Whatever todays opinion polls say, we are one big terrorist strike away from those changing in a big way and the Dems know it.[/quote]

Sifu,

I wanted to again express my appreciation for your posts.

I’ve been saying all along that the dems haven’t earned their leadership role, yet.

They didn’t ask the hard questions.

They didn’t mature as a party.

They are paying for it now.

I don’t think anyone is really surprised. I remember watching dnc headquarters as it was clear they were going to take over the House. You could almost see the, “Oh, shit. Now what look on their faces.”

This is exactly what happens when one votes anyone but…

JeffR

[quote]JeffR wrote:
Sifu wrote:
Democracies do not do wars well. Even in world war two American support for the war starting to go away near the end. This was one of the motivations for using the atomic bomb.

It should be remembered that back then they didn’t have the latest daily casualty figures bombarding public opinion everyday on tv like we do now. They didn’t show dead American soldiers in the newsreels until after Tarawa had been taken and they knew we were going to win.

The democrats took advantage of this limited attention span in order to win the election, which they did. The democrats platform was based entirely on opinion polls and focus groups. As such it was a purely political platform instead of a leadership platform.

There is a difference between politics and leadership. Politics is following opinion polls. Leadership is staking out a position and sticking to your position for better or for worse.

At some level people realize that the democrats played to the politics of the moment to get elected. Now the Dems are in power they don’t want to be the ones responsible if things go bad.

For example if we pull out of Iraq, there really is a strong possibility that they will follow us home and there really is a possibility that it would become a haven for Al Qaeda to attack us from.

So if the Dems actually did lead us out of Iraq and the things the white house has been saying would happen, came to pass. The Dems would be done as a party for a long time and they know it.

Whatever todays opinion polls say, we are one big terrorist strike away from those changing in a big way and the Dems know it.

Sifu,

I wanted to again express my appreciation for your posts.

I’ve been saying all along that the dems haven’t earned their leadership role, yet.

They didn’t ask the hard questions.

They didn’t mature as a party.

They are paying for it now.

I don’t think anyone is really surprised. I remember watching dnc headquarters as it was clear they were going to take over the House. You could almost see the, “Oh, shit. Now what look on their faces.”

This is exactly what happens when one votes anyone but…

JeffR

[/quote]

For once, I have to agree.

The Democrats should have made the war illegal. Or at least threatened to if no time table for removal was made.

They pussied out.

This is why the approval rating is so low.

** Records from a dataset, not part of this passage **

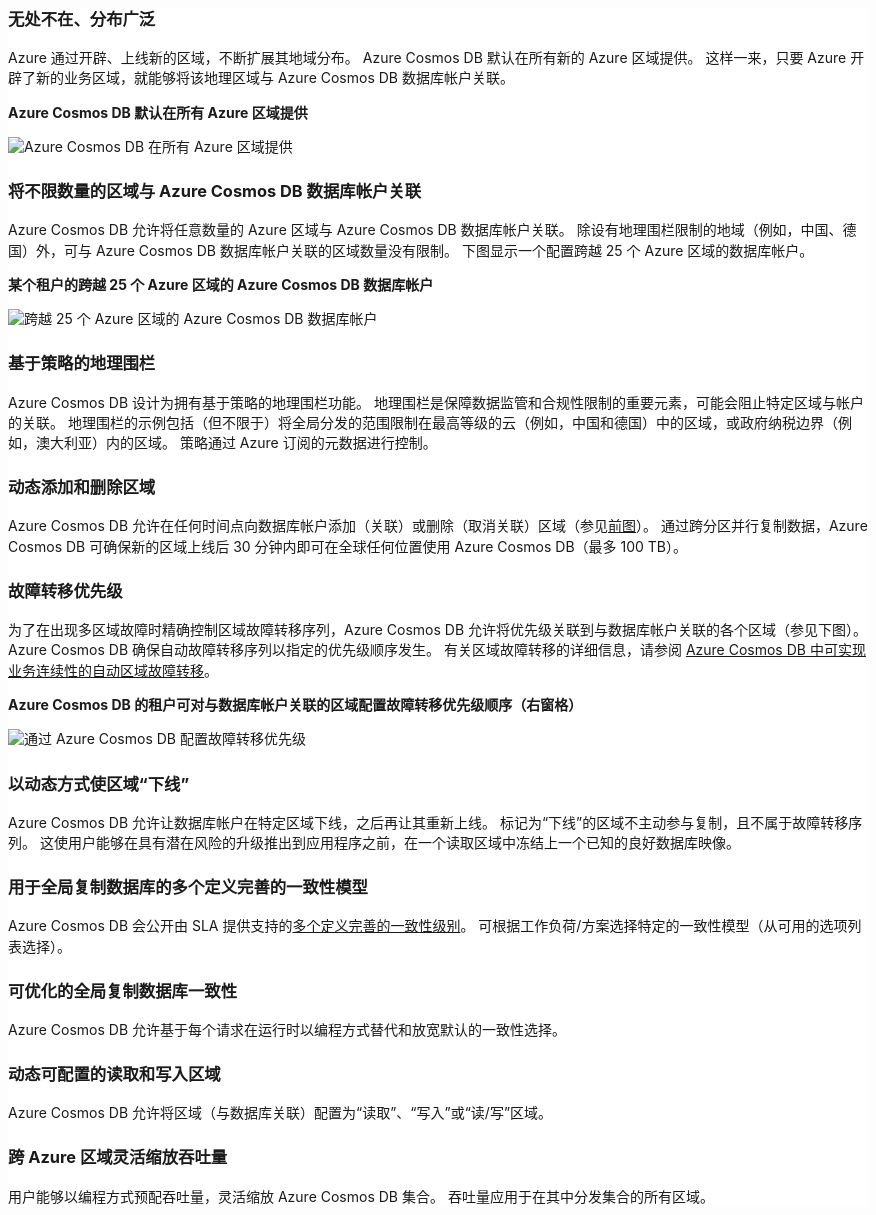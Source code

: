 ### <a id="RegionalPresence"></a>无处不在、分布广泛 
Azure 通过开辟、上线新的区域，不断扩展其地域分布。 Azure Cosmos DB 默认在所有新的 Azure 区域提供。 这样一来，只要 Azure 开辟了新的业务区域，就能够将该地理区域与 Azure Cosmos DB 数据库帐户关联。

**Azure Cosmos DB 默认在所有 Azure 区域提供**

![Azure Cosmos DB 在所有 Azure 区域提供](./media/distribute-data-globally/azure-regions.png)

### <a id="UnlimitedRegionsPerAccount"></a>将不限数量的区域与 Azure Cosmos DB 数据库帐户关联
Azure Cosmos DB 允许将任意数量的 Azure 区域与 Azure Cosmos DB 数据库帐户关联。 除设有地理围栏限制的地域（例如，中国、德国）外，可与 Azure Cosmos DB 数据库帐户关联的区域数量没有限制。 下图显示一个配置跨越 25 个 Azure 区域的数据库帐户。  

**某个租户的跨越 25 个 Azure 区域的 Azure Cosmos DB 数据库帐户**

![跨越 25 个 Azure 区域的 Azure Cosmos DB 数据库帐户](./media/distribute-data-globally/spanning-regions.png)

### <a id="PolicyBasedGeoFencing"></a>基于策略的地理围栏
Azure Cosmos DB 设计为拥有基于策略的地理围栏功能。 地理围栏是保障数据监管和合规性限制的重要元素，可能会阻止特定区域与帐户的关联。 地理围栏的示例包括（但不限于）将全局分发的范围限制在最高等级的云（例如，中国和德国）中的区域，或政府纳税边界（例如，澳大利亚）内的区域。 策略通过 Azure 订阅的元数据进行控制。

### <a id="DynamicallyAddRegions"></a>动态添加和删除区域
Azure Cosmos DB 允许在任何时间点向数据库帐户添加（关联）或删除（取消关联）区域（参见[前图](#UnlimitedRegionsPerAccount)）。 通过跨分区并行复制数据，Azure Cosmos DB 可确保新的区域上线后 30 分钟内即可在全球任何位置使用 Azure Cosmos DB（最多 100 TB）。 

### <a id="FailoverPriorities"></a>故障转移优先级
为了在出现多区域故障时精确控制区域故障转移序列，Azure Cosmos DB 允许将优先级关联到与数据库帐户关联的各个区域（参见下图）。 Azure Cosmos DB 确保自动故障转移序列以指定的优先级顺序发生。 有关区域故障转移的详细信息，请参阅 [Azure Cosmos DB 中可实现业务连续性的自动区域故障转移](regional-failover.md)。

**Azure Cosmos DB 的租户可对与数据库帐户关联的区域配置故障转移优先级顺序（右窗格）**

![通过 Azure Cosmos DB 配置故障转移优先级](./media/distribute-data-globally/failover-priorities.png)

### <a id="OfflineRegions"></a>以动态方式使区域“下线”
Azure Cosmos DB 允许让数据库帐户在特定区域下线，之后再让其重新上线。 标记为“下线”的区域不主动参与复制，且不属于故障转移序列。 这使用户能够在具有潜在风险的升级推出到应用程序之前，在一个读取区域中冻结上一个已知的良好数据库映像。

### <a id="ConsistencyLevels"></a>用于全局复制数据库的多个定义完善的一致性模型
Azure Cosmos DB 会公开由 SLA 提供支持的[多个定义完善的一致性级别](consistency-levels.md)。 可根据工作负荷/方案选择特定的一致性模型（从可用的选项列表选择）。 

### <a id="TunableConsistency"></a>可优化的全局复制数据库一致性
Azure Cosmos DB 允许基于每个请求在运行时以编程方式替代和放宽默认的一致性选择。 

### <a id="DynamicallyConfigurableReadWriteRegions"></a>动态可配置的读取和写入区域
Azure Cosmos DB 允许将区域（与数据库关联）配置为“读取”、“写入”或“读/写”区域。 

### <a id="ElasticallyScaleThroughput"></a>跨 Azure 区域灵活缩放吞吐量
用户能够以编程方式预配吞吐量，灵活缩放 Azure Cosmos DB 集合。 吞吐量应用于在其中分发集合的所有区域。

I wonder what the WAR approval rating is?

[quote]thunderbolt23 wrote:

  1. So if true, why aren’t the Democrats doing that - ending the war - after being such good stewards of the “will of the people”?[/quote]

Because of Republican obstruction in Congress. The Democrats only have a narrow majority, with not enough votes to override the minority obstruction. (whatever happened to “Up or Down Vote” I guess those days are over?)

The GOP will correctly be seen by voters as obstructionist and voting against popular programs, during the 2008 elections. The Democrats should solidify their majority at that time, and there should be less gridlock.

The biggest issue right now is the Iraq war. While voters are frustrated that the Democrats haven’t cut the funding, only a complete idiot would think that translates into any Democratic (or Dem-leaning) voters switching Republican. Absolutely nobody who is against the occupation actually believes that the GOP would be ‘better’ than the Democrats on Iraq. The GOP has the stench of the war on them, and that will not change in 2008. You broke it, so you bought it.